On another note I had a full MRI od my spine done yesterday so it will be interesting to see the results of that. They apparently come in in around 2 weeks which seems far more sensible.


Here’s a thought that a fellow PsA sufferer will appreciate. I am 62, and waiting impatiently to turn 65, when my meds become free! Not since my early teens have I wanted to age quickly!
I was VERY lucky to tolerate Leflunomide, as it allows me to stay under my insurance plan’s maximum. Makes me happy that I have the ever so costly biologics as my “next step” - hopefully, long after I hit the magical 65…


Ha! I read your post as “I’m 55 today” instead of “I’m 55 and today…”. That’s what I get for reading too fast! But glad I made you laugh.


Susan, that sounds like a viable strategy. It’s your disease and your call how you handle it.


Love @kris1010. It’s precisely what I do too, far too much.


Please stop @Susan2 at making me wish my life away. Made me truly laugh out loud. Thank you.

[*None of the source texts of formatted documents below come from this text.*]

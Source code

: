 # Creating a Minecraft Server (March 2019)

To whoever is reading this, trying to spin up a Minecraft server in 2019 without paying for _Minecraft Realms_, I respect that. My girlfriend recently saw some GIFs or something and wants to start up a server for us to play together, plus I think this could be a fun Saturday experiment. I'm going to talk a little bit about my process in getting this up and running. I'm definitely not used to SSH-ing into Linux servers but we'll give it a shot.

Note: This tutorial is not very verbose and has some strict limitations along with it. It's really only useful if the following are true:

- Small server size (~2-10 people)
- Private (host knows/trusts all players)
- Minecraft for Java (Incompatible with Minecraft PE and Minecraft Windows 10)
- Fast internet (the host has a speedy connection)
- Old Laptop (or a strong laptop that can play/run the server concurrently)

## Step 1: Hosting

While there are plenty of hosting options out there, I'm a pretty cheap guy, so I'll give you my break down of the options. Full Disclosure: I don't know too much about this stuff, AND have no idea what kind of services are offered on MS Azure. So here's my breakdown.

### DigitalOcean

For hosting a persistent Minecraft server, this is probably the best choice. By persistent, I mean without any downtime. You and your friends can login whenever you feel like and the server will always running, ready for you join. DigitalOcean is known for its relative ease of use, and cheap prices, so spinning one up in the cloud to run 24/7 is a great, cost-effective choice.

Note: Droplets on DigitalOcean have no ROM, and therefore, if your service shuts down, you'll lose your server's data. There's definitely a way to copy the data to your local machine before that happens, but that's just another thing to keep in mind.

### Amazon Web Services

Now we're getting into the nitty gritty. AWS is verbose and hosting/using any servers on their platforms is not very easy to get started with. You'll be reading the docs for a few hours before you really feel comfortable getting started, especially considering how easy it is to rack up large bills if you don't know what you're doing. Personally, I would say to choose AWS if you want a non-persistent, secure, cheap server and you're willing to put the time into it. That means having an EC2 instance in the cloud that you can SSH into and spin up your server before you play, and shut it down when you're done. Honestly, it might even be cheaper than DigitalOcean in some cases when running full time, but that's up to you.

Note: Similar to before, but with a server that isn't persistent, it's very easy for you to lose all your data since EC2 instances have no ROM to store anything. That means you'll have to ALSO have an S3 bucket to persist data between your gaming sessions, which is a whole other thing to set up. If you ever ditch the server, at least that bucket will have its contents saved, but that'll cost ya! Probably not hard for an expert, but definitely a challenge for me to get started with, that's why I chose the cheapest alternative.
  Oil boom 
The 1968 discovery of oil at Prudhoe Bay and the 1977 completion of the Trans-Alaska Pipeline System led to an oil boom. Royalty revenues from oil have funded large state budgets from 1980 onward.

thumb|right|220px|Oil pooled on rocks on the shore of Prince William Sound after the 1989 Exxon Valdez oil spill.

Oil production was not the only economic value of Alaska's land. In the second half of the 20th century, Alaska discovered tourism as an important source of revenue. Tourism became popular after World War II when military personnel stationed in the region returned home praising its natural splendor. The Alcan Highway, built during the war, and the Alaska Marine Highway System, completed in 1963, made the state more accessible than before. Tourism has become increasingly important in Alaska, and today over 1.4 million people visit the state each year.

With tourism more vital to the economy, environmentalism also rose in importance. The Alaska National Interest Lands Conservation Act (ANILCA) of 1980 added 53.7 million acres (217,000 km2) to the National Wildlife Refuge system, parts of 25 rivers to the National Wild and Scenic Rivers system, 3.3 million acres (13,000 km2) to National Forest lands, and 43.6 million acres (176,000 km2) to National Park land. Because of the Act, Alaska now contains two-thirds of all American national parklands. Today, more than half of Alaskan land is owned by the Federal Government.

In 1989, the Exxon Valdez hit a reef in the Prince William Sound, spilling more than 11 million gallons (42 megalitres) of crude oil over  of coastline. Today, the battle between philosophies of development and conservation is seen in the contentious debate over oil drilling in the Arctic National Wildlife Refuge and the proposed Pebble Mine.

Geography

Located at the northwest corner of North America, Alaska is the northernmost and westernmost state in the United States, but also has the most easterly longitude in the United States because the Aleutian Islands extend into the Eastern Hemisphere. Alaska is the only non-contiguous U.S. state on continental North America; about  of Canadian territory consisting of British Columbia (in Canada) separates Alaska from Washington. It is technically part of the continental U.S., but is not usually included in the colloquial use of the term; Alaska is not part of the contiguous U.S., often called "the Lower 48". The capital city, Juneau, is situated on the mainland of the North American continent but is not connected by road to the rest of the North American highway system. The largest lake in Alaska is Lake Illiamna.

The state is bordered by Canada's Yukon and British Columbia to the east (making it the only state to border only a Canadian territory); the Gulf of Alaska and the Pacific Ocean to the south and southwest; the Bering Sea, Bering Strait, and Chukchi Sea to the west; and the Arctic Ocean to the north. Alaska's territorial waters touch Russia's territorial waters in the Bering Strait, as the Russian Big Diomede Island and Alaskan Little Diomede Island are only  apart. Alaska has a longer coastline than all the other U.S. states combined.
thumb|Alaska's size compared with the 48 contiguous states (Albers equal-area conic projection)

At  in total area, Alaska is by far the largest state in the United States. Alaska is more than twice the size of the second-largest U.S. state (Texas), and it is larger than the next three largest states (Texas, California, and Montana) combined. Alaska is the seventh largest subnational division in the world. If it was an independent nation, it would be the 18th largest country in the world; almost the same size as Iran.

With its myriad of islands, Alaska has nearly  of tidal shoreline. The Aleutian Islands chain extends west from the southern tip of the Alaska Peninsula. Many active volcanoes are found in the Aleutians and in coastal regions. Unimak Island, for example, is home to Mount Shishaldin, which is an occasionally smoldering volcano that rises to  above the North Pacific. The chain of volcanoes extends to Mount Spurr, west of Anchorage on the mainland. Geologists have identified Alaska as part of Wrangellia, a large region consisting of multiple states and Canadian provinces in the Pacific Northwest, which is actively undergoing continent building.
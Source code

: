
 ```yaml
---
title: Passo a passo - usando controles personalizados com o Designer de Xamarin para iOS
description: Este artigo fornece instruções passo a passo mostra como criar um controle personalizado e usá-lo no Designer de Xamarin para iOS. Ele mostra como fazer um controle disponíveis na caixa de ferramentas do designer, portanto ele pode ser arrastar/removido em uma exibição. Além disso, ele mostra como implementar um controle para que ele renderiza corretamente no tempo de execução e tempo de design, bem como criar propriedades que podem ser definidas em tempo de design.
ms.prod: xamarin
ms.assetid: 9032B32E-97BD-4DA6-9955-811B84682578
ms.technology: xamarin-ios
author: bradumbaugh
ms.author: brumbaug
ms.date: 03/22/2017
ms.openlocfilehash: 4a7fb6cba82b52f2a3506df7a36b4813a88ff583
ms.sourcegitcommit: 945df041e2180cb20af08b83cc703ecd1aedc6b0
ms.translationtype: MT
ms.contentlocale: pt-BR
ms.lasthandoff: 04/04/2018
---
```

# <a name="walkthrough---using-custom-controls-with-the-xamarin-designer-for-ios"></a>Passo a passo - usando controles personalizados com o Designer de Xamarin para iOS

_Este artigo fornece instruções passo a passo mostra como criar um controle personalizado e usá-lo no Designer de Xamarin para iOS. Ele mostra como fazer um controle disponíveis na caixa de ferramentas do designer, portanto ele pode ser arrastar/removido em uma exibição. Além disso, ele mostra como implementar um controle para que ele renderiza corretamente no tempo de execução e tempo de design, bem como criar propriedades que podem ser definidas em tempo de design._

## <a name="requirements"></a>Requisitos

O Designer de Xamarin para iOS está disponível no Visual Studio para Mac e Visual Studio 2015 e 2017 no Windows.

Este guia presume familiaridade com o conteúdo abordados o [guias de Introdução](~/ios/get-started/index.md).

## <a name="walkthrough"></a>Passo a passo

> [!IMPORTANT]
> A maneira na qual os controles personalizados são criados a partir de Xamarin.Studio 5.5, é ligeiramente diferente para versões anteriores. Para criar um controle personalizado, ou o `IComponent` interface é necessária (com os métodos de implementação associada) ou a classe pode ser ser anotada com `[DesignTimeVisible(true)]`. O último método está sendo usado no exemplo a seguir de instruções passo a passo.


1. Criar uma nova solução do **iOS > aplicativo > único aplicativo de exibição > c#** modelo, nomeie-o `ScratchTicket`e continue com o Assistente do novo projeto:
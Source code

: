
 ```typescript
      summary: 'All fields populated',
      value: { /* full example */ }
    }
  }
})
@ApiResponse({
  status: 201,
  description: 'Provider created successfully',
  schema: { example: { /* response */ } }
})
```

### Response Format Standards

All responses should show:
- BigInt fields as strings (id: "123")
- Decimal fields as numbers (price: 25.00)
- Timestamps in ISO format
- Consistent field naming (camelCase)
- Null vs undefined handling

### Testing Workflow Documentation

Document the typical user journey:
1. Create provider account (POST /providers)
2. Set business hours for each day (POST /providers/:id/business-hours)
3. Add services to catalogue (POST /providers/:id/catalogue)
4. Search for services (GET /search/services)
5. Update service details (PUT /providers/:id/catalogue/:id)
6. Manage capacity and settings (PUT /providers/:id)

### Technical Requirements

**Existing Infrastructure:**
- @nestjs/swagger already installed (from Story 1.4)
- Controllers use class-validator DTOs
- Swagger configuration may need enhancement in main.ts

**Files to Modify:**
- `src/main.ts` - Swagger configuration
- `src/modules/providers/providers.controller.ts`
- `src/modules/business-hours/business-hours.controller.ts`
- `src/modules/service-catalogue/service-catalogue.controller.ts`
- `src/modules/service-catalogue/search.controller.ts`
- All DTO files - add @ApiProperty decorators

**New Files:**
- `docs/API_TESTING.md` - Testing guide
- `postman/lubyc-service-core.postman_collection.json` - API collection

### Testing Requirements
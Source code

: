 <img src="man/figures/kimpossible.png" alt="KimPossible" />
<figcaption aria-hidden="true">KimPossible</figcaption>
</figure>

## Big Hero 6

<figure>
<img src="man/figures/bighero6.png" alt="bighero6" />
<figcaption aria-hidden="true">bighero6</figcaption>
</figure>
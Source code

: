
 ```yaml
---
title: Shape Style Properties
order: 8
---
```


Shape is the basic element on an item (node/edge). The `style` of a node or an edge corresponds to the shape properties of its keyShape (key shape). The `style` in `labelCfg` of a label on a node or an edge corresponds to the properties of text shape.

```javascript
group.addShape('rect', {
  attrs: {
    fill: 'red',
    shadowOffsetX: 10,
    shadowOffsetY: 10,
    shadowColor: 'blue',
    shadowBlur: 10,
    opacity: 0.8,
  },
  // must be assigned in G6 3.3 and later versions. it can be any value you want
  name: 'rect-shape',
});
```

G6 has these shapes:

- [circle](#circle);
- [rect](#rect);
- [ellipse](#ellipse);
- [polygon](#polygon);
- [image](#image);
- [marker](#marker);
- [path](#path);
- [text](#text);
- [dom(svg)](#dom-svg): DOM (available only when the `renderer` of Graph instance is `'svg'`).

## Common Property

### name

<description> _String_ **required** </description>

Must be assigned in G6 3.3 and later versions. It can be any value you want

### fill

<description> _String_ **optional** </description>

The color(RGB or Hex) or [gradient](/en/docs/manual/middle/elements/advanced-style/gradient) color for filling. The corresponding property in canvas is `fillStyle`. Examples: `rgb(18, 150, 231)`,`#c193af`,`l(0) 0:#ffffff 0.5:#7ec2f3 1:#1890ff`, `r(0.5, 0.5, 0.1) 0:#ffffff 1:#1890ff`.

My feet and ankles are always swollen to some degree. I don’t take anything for it. My rhumetologist dosen’t seem too concerned about it. It has just become a fact of life for me. When they are bad, my husband rubs them in a stroking fashion from toes up to ankles to lower legs. It feels great and loosens the puffiness. I’ve tried ice packs but they sting and don’t really help the swelling. Keep your feet elevated as much as possible and wiggle your toes and point and flex your toes often.